Gold decreased in price by 70.58% (from a high of $850 to $250).
Underperforming by 207.82% over a 20-year period would strain the patience of even the most ardent “gold is an inflation hedge” advocates.
When Gold touched its 1980 high pundits were calling for $2,500 – $3,000 per ounce. 32 years later they’re still waiting. We’ve been hearing $5,000 – $10,000 numbers thrown around recently. Will those predictions prove more accurate? Only time will tell.
Betting on Gold to hold value versus ‘full faith and credit’ fiat currencies does seem appealing. What are the hidden problems with employing some portion of your portfolio in this way?
Recent history shows at least some custodians of your warehoused Gold to have been unreliable. For example, commodity brokerage firms MF Global and Peregrine Financial both failed to protect customer interests in the physical gold ‘safeguarded’ by them.

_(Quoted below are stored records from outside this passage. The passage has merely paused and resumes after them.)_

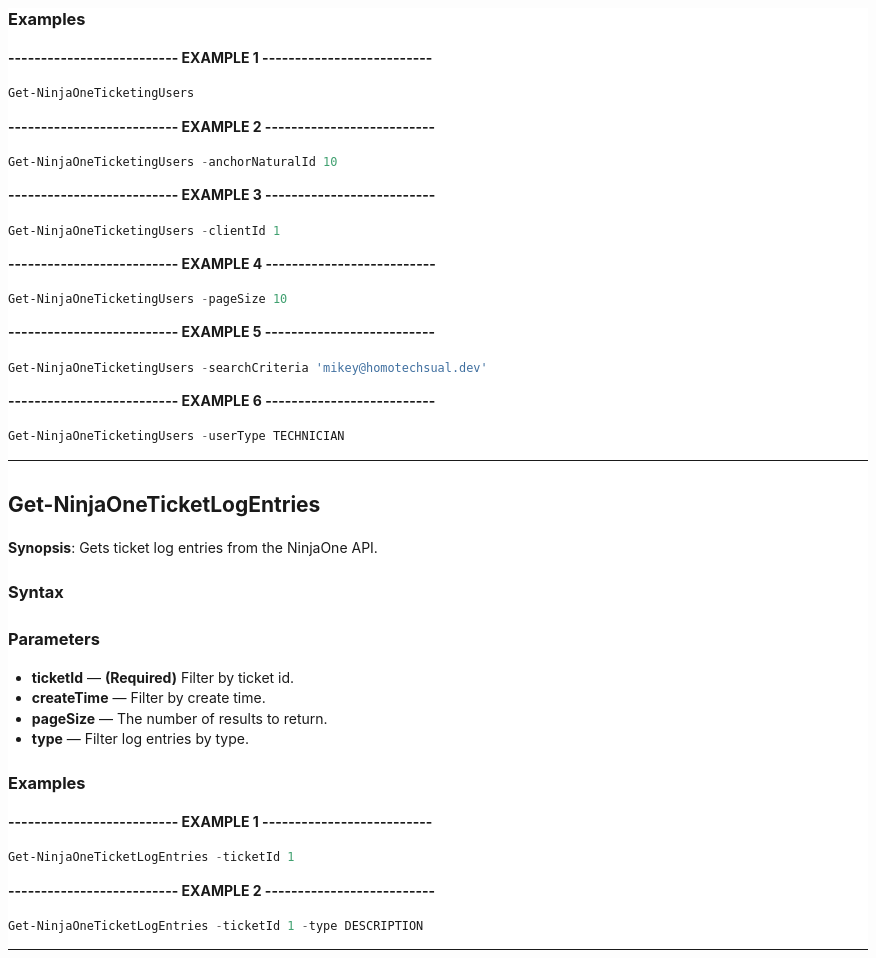 ### Examples
**-------------------------- EXAMPLE 1 --------------------------**
```powershell
Get-NinjaOneTicketingUsers
```

**-------------------------- EXAMPLE 2 --------------------------**
```powershell
Get-NinjaOneTicketingUsers -anchorNaturalId 10
```

**-------------------------- EXAMPLE 3 --------------------------**
```powershell
Get-NinjaOneTicketingUsers -clientId 1
```

**-------------------------- EXAMPLE 4 --------------------------**
```powershell
Get-NinjaOneTicketingUsers -pageSize 10
```

**-------------------------- EXAMPLE 5 --------------------------**
```powershell
Get-NinjaOneTicketingUsers -searchCriteria 'mikey@homotechsual.dev'
```

**-------------------------- EXAMPLE 6 --------------------------**
```powershell
Get-NinjaOneTicketingUsers -userType TECHNICIAN
```

---

## Get-NinjaOneTicketLogEntries

**Synopsis**: Gets ticket log entries from the NinjaOne API.

### Syntax
```powershell

```

### Parameters
* **ticketId** — **(Required)** Filter by ticket id.
* **createTime** — Filter by create time.
* **pageSize** — The number of results to return.
* **type** — Filter log entries by type.

### Examples
**-------------------------- EXAMPLE 1 --------------------------**
```powershell
Get-NinjaOneTicketLogEntries -ticketId 1
```

**-------------------------- EXAMPLE 2 --------------------------**
```powershell
Get-NinjaOneTicketLogEntries -ticketId 1 -type DESCRIPTION
```

---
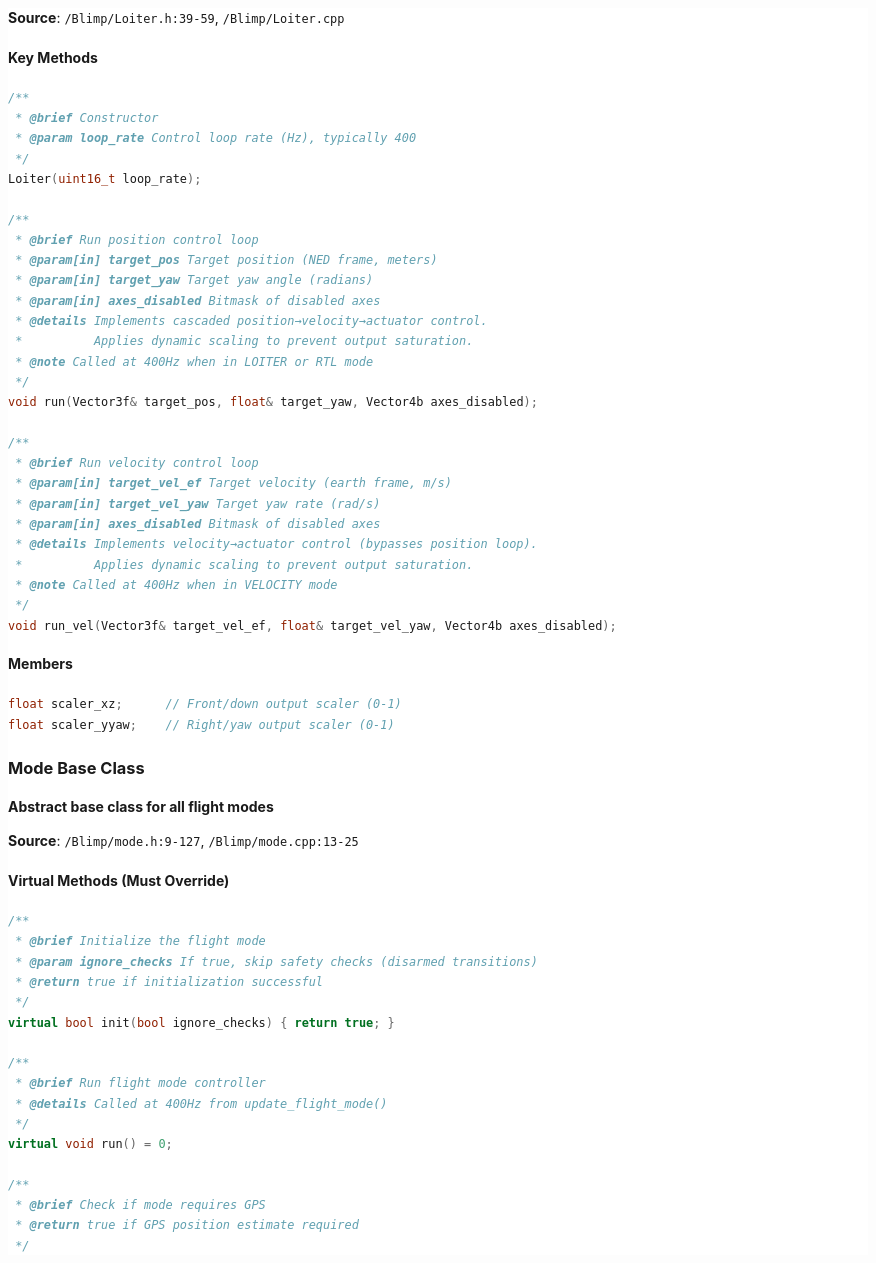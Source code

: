 **Source**: `/Blimp/Loiter.h:39-59`, `/Blimp/Loiter.cpp`

#### Key Methods

```cpp
/**
 * @brief Constructor
 * @param loop_rate Control loop rate (Hz), typically 400
 */
Loiter(uint16_t loop_rate);

/**
 * @brief Run position control loop
 * @param[in] target_pos Target position (NED frame, meters)
 * @param[in] target_yaw Target yaw angle (radians)
 * @param[in] axes_disabled Bitmask of disabled axes
 * @details Implements cascaded position→velocity→actuator control.
 *          Applies dynamic scaling to prevent output saturation.
 * @note Called at 400Hz when in LOITER or RTL mode
 */
void run(Vector3f& target_pos, float& target_yaw, Vector4b axes_disabled);

/**
 * @brief Run velocity control loop
 * @param[in] target_vel_ef Target velocity (earth frame, m/s)
 * @param[in] target_vel_yaw Target yaw rate (rad/s)
 * @param[in] axes_disabled Bitmask of disabled axes
 * @details Implements velocity→actuator control (bypasses position loop).
 *          Applies dynamic scaling to prevent output saturation.
 * @note Called at 400Hz when in VELOCITY mode
 */
void run_vel(Vector3f& target_vel_ef, float& target_vel_yaw, Vector4b axes_disabled);
```

#### Members

```cpp
float scaler_xz;      // Front/down output scaler (0-1)
float scaler_yyaw;    // Right/yaw output scaler (0-1)
```

### Mode Base Class

**Abstract base class for all flight modes**

**Source**: `/Blimp/mode.h:9-127`, `/Blimp/mode.cpp:13-25`

#### Virtual Methods (Must Override)

```cpp
/**
 * @brief Initialize the flight mode
 * @param ignore_checks If true, skip safety checks (disarmed transitions)
 * @return true if initialization successful
 */
virtual bool init(bool ignore_checks) { return true; }

/**
 * @brief Run flight mode controller
 * @details Called at 400Hz from update_flight_mode()
 */
virtual void run() = 0;

/**
 * @brief Check if mode requires GPS
 * @return true if GPS position estimate required
 */
```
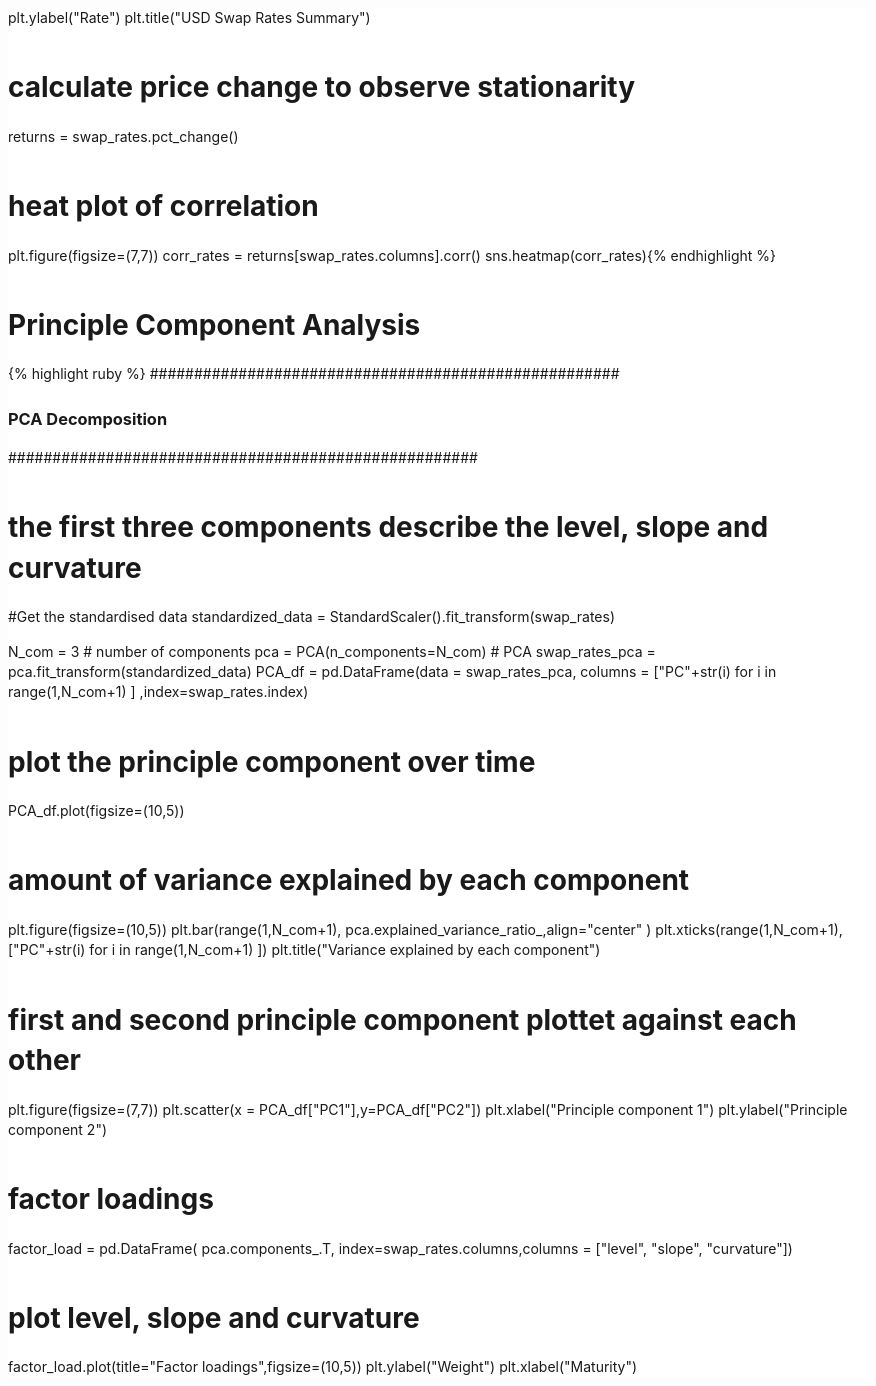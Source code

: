 plt.ylabel("Rate")
plt.title("USD Swap Rates Summary")

# calculate price change to observe stationarity
returns = swap_rates.pct_change()

# heat plot of correlation
plt.figure(figsize=(7,7))
corr_rates = returns[swap_rates.columns].corr()
sns.heatmap(corr_rates){% endhighlight %}

# Principle Component Analysis

{% highlight ruby %}
#####################################################
### PCA Decomposition
#####################################################

# the first three components describe the level, slope and curvature

#Get the standardised data
standardized_data = StandardScaler().fit_transform(swap_rates)

N_com = 3                       # number of components
pca = PCA(n_components=N_com)   # PCA
swap_rates_pca = pca.fit_transform(standardized_data)
PCA_df = pd.DataFrame(data = swap_rates_pca, columns = ["PC"+str(i) for i in range(1,N_com+1) ] ,index=swap_rates.index)

# plot the principle component over time
PCA_df.plot(figsize=(10,5))

# amount of variance explained by each component
plt.figure(figsize=(10,5))
plt.bar(range(1,N_com+1), pca.explained_variance_ratio_,align="center" )
plt.xticks(range(1,N_com+1),["PC"+str(i) for i in range(1,N_com+1) ])
plt.title("Variance explained by each component")

# first and second principle component plottet against each other
plt.figure(figsize=(7,7))
plt.scatter(x = PCA_df["PC1"],y=PCA_df["PC2"])
plt.xlabel("Principle component 1")
plt.ylabel("Principle component 2")

# factor loadings
factor_load = pd.DataFrame( pca.components_.T, index=swap_rates.columns,columns = ["level", "slope", "curvature"])

# plot level, slope and curvature
factor_load.plot(title="Factor loadings",figsize=(10,5))
plt.ylabel("Weight")
plt.xlabel("Maturity")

If you correctly bet on Gold going up you still may never even see your original stake returned, let alone any paper profits. Speculators were willing to risk price fluctuations. They didn’t know they were also subject to outright theft of their property.
Many traders today play Gold movements with ETNs (Electronically Traded Notes) without knowing these have bigger risks than simply the metal’s price action. These ETNs are unsecured obligations of their issuing financial sponsors
It’s no surprise the list above was compiled by issuers of safer Gold ETFs (Electronically Traded Funds).
Physical delivery of Krugerrands, American Eagle gold coins and or bullion bars, and holding them in your own safe seems to avoid the custodial problems. Now, word from ZeroHedge.com confirms that Chinese companies have been actively promoting the sale of assorted counterfeit gold plated items ‘for legal purposes only’.
See the links below for the original articles reporting on this very disturbing practice. The fakes are of such good quality that even professionals have been fooled.
http://www.zerohedge.com/news/2012-09-24/get-your-fake-tungsten-filled-gold-coins-here
http://www.zerohedge.com/news/tungsten-filled-10-oz-gold-bar-found-middle-manhattans-jewelry-district
Worse still, these practices call into question the authenticity of every existing coin and bar in both private and even government vaults. The only way to confirm purity is to open the packaging and drill into the cores of each and every individual item.
This is expensive to do and decreases the value of the underlying gold even if everything checks out. But who will buy your personal stash without knowing for sure if it is the real thing?
The known counterfeiting of well-respected gold coins and bars has now forever damaged the ability to sell gold without huge, value-sapping authenticity testing.
I used to favor shares of mining companies as a safer, liquid, back-door play on rising inflation. However, worldwide political forces and heavy government debt have been catalyzing repudiation of long-term contracts and unilateral nationalization of foreign assets.
The good of days of paying the promised royalties to less developed nations while mining their natural resources appears to be coming to an end. This explains what look like bargain prices on industry leaders like BHP, RIO, FCX, Newmont Mining (NEM) ABX and others.
All forward estimates may be shot to hell in the political climate that looms just over the horizon. For mining companies with overseas operations, past performance may not be a good gauge of future profitability.
For the individual investor Gold is looking a lot less attractive than it might have originally presented itself.
Disclosure: No position in Gold, Gold ETNs or Gold ETFs.